I laughed at his surprise. “It’s realistic to be a dreamer. Your parents probably know that. Isn’t there a quote…dreamers make the best scientists…”
“I think you just made that up.” He closed the distance between us and his eyes danced wit
h mine playfully. “But I concede to your point. Perhaps, things have meaning beyond the words we give them.”
“If this what it’s going to be like being around you two, I think I’d rather stay,” Jackson said. He filled in another number, his tongue perched thoughtfully in the corner of his mouth. Margaret gave a small grunt of agreement.
“We’re just having a discussion,” Daniel said.
“You’re going to have to explain to them what that is. I don’t think they know,” I said.
“How about we discuss what the plan is,” Jackson said. He put the paper down and turned
around in his seat.
“There’s not much of a plan. I have to contact Serenity when I get down there, and she’ll set me up with an acquaintance of hers, who is a recruiter for Marcus. I pretend to be a powerful, new Watcher with a penchant for killing. As far as you guys go…well, I can only do so many things.”
“What’s the best way to handle protecting people while we’re down there?” Jackson asked,
ignoring the implication that we were all in Daniel’s way. “We’re bound to attract notice if their Seekers start turning up dead. And I think any kind of unusual happenings would be bad for you.”
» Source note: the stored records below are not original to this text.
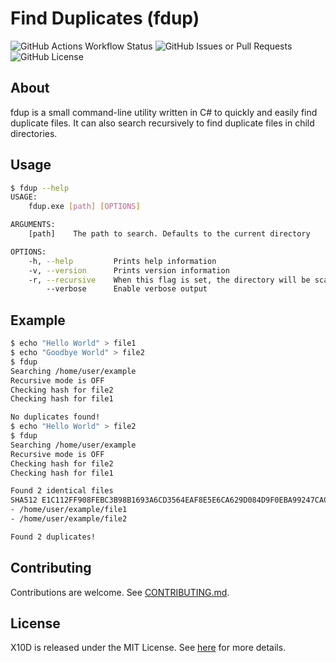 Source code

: # Find Duplicates (fdup)

![GitHub Actions Workflow Status](https://img.shields.io/github/actions/workflow/status/oliverbooth/fdup/dotnet.yml?style=flat-square)
![GitHub Issues or Pull Requests](https://img.shields.io/github/issues/oliverbooth/fdup?style=flat-square)
![GitHub License](https://img.shields.io/github/license/oliverbooth/fdup?style=flat-square)

## About
fdup is a small command-line utility written in C# to quickly and easily find duplicate files. It can also search recursively to find duplicate files in child directories.

## Usage
```bash
$ fdup --help
USAGE:
    fdup.exe [path] [OPTIONS]

ARGUMENTS:
    [path]    The path to search. Defaults to the current directory

OPTIONS:
    -h, --help         Prints help information
    -v, --version      Prints version information
    -r, --recursive    When this flag is set, the directory will be scanned recursively. This may take longer
        --verbose      Enable verbose output
```

## Example
```bash
$ echo "Hello World" > file1
$ echo "Goodbye World" > file2
$ fdup
Searching /home/user/example
Recursive mode is OFF
Checking hash for file2
Checking hash for file1

No duplicates found!
$ echo "Hello World" > file2
$ fdup
Searching /home/user/example
Recursive mode is OFF
Checking hash for file2
Checking hash for file1

Found 2 identical files
SHA512 E1C112FF908FEBC3B98B1693A6CD3564EAF8E5E6CA629D084D9F0EBA99247CACDD72E369FF8941397C2807409FF66BE64BE908DA17AD7B8A49A2A26C0E8086AA:
- /home/user/example/file1
- /home/user/example/file2

Found 2 duplicates!
```

## Contributing

Contributions are welcome. See [CONTRIBUTING.md](CONTRIBUTING.md).

## License

X10D is released under the MIT License. See [here](https://github.com/oliverbooth/X10D/blob/main/LICENSE.md) for more details.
“Seekers die all the time. They’ll just figure that they crossed the wrong people. The trick is to not get seen or leave no witnesses…and to not get carried away.” Daniel tapped Jackson’s seat with his foot. “Did you hear me?”
“No witnesses…got it.”
“Once you’re in, if you can get in, will you be able to contact us?” I asked.
“I don’t know,” Daniel replied. “We’ll see when I get down there. I’ll have to get a feel for this new leader first. Gaining his trust won’t be easy.”
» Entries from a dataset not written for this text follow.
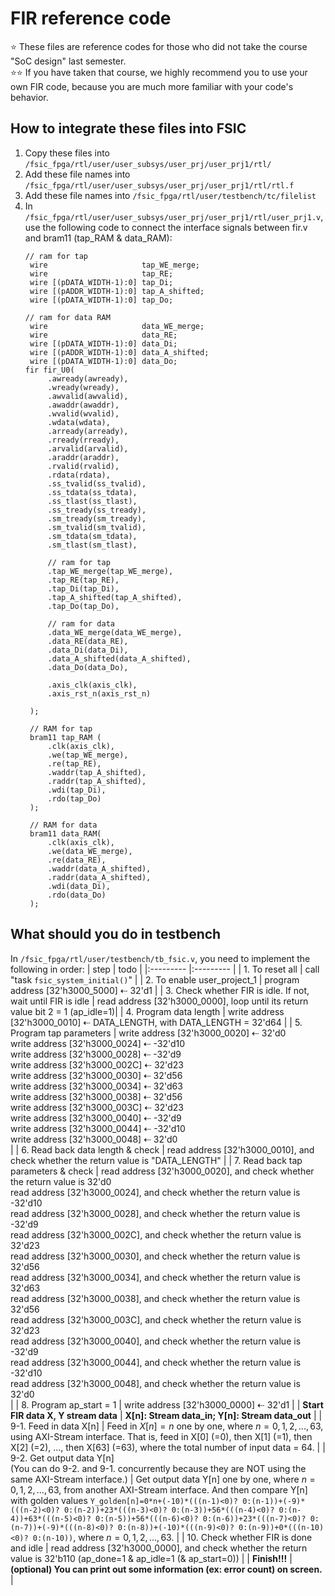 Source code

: # FIR reference code
⭐ These files are reference codes for those who did not take the course "SoC design" last semester.  
⭐⭐ If you have taken that course, we highly recommend you to use your own FIR code, because you are much more familiar with your code's behavior.

## How to integrate these files into FSIC
1. Copy these files into `/fsic_fpga/rtl/user/user_subsys/user_prj/user_prj1/rtl/`
2. Add these file names into `/fsic_fpga/rtl/user/user_subsys/user_prj/user_prj1/rtl/rtl.f`
3. Add these file names into `/fsic_fpga/rtl/user/testbench/tc/filelist`
4. In `/fsic_fpga/rtl/user/user_subsys/user_prj/user_prj1/rtl/user_prj1.v`, use the following code to connect the interface signals between fir.v and bram11 (tap_RAM & data_RAM):
   ```
   // ram for tap
    wire                     tap_WE_merge;
    wire                     tap_RE;
    wire [(pDATA_WIDTH-1):0] tap_Di;
    wire [(pADDR_WIDTH-1):0] tap_A_shifted;
    wire [(pDATA_WIDTH-1):0] tap_Do;
    
   // ram for data RAM
    wire                     data_WE_merge;
    wire                     data_RE;
    wire [(pDATA_WIDTH-1):0] data_Di;
    wire [(pADDR_WIDTH-1):0] data_A_shifted;
    wire [(pDATA_WIDTH-1):0] data_Do;
   fir fir_U0(
        .awready(awready),
        .wready(wready),
        .awvalid(awvalid),
        .awaddr(awaddr),
        .wvalid(wvalid),
        .wdata(wdata),
        .arready(arready),
        .rready(rready),
        .arvalid(arvalid),
        .araddr(araddr),
        .rvalid(rvalid),
        .rdata(rdata),
        .ss_tvalid(ss_tvalid),
        .ss_tdata(ss_tdata),
        .ss_tlast(ss_tlast),
        .ss_tready(ss_tready),
        .sm_tready(sm_tready),
        .sm_tvalid(sm_tvalid),
        .sm_tdata(sm_tdata),
        .sm_tlast(sm_tlast),

        // ram for tap
        .tap_WE_merge(tap_WE_merge),
        .tap_RE(tap_RE),
        .tap_Di(tap_Di),
        .tap_A_shifted(tap_A_shifted),
        .tap_Do(tap_Do),

        // ram for data
        .data_WE_merge(data_WE_merge),
        .data_RE(data_RE),
        .data_Di(data_Di),
        .data_A_shifted(data_A_shifted),
        .data_Do(data_Do),

        .axis_clk(axis_clk),
        .axis_rst_n(axis_rst_n)

    );
    
    // RAM for tap
    bram11 tap_RAM (
        .clk(axis_clk),
        .we(tap_WE_merge),
        .re(tap_RE),
        .waddr(tap_A_shifted),
        .raddr(tap_A_shifted),
        .wdi(tap_Di),
        .rdo(tap_Do)
    );

    // RAM for data
    bram11 data_RAM(
        .clk(axis_clk),
        .we(data_WE_merge),
        .re(data_RE),
        .waddr(data_A_shifted),
        .raddr(data_A_shifted),
        .wdi(data_Di),
        .rdo(data_Do)
    );
   ```

## What should you do in testbench
<!-- https://glyphy.io/cool-symbols/arrows -->
<!--
In `/fsic_fpga/rtl/user/testbench/tb_fsic.v`, you need to implement the following in order:
1. To reset all: call "task `fsic_system_initial()`"
2. To enable user_project_1: `program [32'h3000_5000] ⇠ 32'h1 `
3. 
-->
In `/fsic_fpga/rtl/user/testbench/tb_fsic.v`, you need to implement the following in order:
| step | todo |
|:--------- |:--------- |
| 1. To reset all | call "task `fsic_system_initial()`" |
| 2. To enable user_project_1 | program address [32'h3000_5000] ⇠ 32'd1 |
| 3. Check whether FIR is idle. If not, wait until FIR is idle | read address [32'h3000_0000], loop until its return value bit 2 = 1 (ap_idle=1)|
| 4. Program data length | write address [32'h3000_0010] ⇠ DATA_LENGTH, with DATA_LENGTH = 32'd64 |
| 5. Program tap parameters | write address [32'h3000_0020] ⇠ 32'd0<br/>write address [32'h3000_0024] ⇠ -32'd10<br/>write address [32'h3000_0028] ⇠ -32'd9<br/>write address [32'h3000_002C] ⇠ 32'd23<br/>write address [32'h3000_0030] ⇠ 32'd56<br/>write address [32'h3000_0034] ⇠ 32'd63<br/>write address [32'h3000_0038] ⇠ 32'd56<br/>write address [32'h3000_003C] ⇠ 32'd23<br/>write address [32'h3000_0040] ⇠ -32'd9<br/>write address [32'h3000_0044] ⇠ -32'd10<br/>write address [32'h3000_0048] ⇠ 32'd0<br/> |
| 6. Read back data length & check | read address [32'h3000_0010], and check whether the return value is "DATA_LENGTH" |
| 7. Read back tap parameters & check | read address [32'h3000_0020], and check whether the return value is 32'd0<br/>read address [32'h3000_0024], and check whether the return value is -32'd10<br/>read address [32'h3000_0028], and check whether the return value is -32'd9<br/>read address [32'h3000_002C], and check whether the return value is 32'd23<br/>read address [32'h3000_0030], and check whether the return value is 32'd56<br/>read address [32'h3000_0034], and check whether the return value is 32'd63<br/>read address [32'h3000_0038], and check whether the return value is 32'd56<br/>read address [32'h3000_003C], and check whether the return value is 32'd23<br/>read address [32'h3000_0040], and check whether the return value is -32'd9<br/>read address [32'h3000_0044], and check whether the return value is -32'd10<br/>read address [32'h3000_0048], and check whether the return value is 32'd0<br/> |
| 8. Program ap_start = 1 | write address [32'h3000_0000] ⇠ 32'd1 |
| **Start FIR data X, Y stream data** | **X[n]: Stream data_in; Y[n]: Stream data_out** |
| 9-1. Feed in data X[n] | Feed in $X[n]=n$ one by one, where $n=0,1,2,...,63$, using AXI-Stream interface. That is, feed in X[0] (=0), then X[1] (=1), then X[2] (=2), ..., then X[63] (=63), where the total number of input data = 64. |
| 9-2. Get output data Y[n]<br/>(You can do 9-2. and 9-1. concurrently because they are NOT using the same AXI-Stream interface.) | Get output data Y[n] one by one, where $n=0,1,2,...,63$, from another AXI-Stream interface. And then compare Y[n] with golden values `Y_golden[n]=0*n+(-10)*(((n-1)<0)? 0:(n-1))+(-9)*(((n-2)<0)? 0:(n-2))+23*(((n-3)<0)? 0:(n-3))+56*(((n-4)<0)? 0:(n-4))+63*(((n-5)<0)? 0:(n-5))+56*(((n-6)<0)? 0:(n-6))+23*(((n-7)<0)? 0:(n-7))+(-9)*(((n-8)<0)? 0:(n-8))+(-10)*(((n-9)<0)? 0:(n-9))+0*(((n-10)<0)? 0:(n-10))`, where $n=0,1,2,...,63$. |
| 10. Check whether FIR is done and idle | read address [32'h3000_0000], and check whether the return value is 32'b110 (ap_done=1 & ap_idle=1 (& ap_start=0)) |
| **Finish!!!** | **(optional) You can print out some information (ex: error count) on screen.** |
“Trust never is,” I agreed.
The trip was tedious. Not the way I imagined a grand adventure to start. The progressive,
monotonous symphony of wheels on pavement lent a throbbing to my already throbbing head.
After a while, I lost where my headache ended and the sound began. It became engrained in my very being. While the sound was a promise of an unknown future, the conflicting emotions
raging inside were almost as bad as the circular click of rubber on asphalt. Leaving had never felt this scary. I had always kept one foot ready to hit the road, in case Ellen changed her mind about our latest town – King’s Cross wasn’t even the longest I had ever lived somewhere – but leaving had never been harder. I thought it was because I had never really had a home before. I knew I had to be crazy to give that up – crazy enough to go to New Orleans in a stinking minivan with three people who could kill as easily as I buttered bread.